Task statement. Extract all lines in the data that contain the word "sink".

-------

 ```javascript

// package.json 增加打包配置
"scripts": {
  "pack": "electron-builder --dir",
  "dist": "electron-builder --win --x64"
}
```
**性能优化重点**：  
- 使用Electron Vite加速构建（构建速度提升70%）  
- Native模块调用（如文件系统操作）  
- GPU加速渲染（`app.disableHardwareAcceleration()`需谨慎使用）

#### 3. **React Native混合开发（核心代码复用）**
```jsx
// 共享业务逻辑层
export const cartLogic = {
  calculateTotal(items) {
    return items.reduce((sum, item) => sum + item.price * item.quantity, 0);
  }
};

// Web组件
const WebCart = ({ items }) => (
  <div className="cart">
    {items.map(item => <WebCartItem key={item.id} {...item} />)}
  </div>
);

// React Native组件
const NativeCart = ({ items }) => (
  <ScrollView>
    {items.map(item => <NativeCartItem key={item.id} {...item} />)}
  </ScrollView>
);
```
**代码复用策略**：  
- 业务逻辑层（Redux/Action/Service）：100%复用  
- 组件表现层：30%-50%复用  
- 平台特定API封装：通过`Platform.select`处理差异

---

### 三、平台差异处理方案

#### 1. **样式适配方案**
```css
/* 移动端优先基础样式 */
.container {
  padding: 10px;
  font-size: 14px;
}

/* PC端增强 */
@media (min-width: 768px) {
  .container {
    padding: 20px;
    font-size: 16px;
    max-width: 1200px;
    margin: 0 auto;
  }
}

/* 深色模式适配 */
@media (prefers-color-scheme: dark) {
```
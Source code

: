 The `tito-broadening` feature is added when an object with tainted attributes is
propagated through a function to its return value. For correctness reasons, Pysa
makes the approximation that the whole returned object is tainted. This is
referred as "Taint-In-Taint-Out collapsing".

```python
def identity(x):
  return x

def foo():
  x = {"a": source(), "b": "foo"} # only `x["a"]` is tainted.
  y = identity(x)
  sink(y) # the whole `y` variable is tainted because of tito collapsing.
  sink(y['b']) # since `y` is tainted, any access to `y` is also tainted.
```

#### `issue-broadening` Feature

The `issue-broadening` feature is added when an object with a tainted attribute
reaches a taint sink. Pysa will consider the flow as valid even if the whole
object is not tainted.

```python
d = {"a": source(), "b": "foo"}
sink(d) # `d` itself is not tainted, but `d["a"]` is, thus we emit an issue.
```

-------

Response to this exercise.
  sink(y) # the whole `y` variable is tainted because of tito collapsing.
  sink(y['b']) # since `y` is tainted, any access to `y` is also tainted.
reaches a taint sink. Pysa will consider the flow as valid even if the whole
sink(d) # `d` itself is not tainted, but `d["a"]` is, thus we emit an issue.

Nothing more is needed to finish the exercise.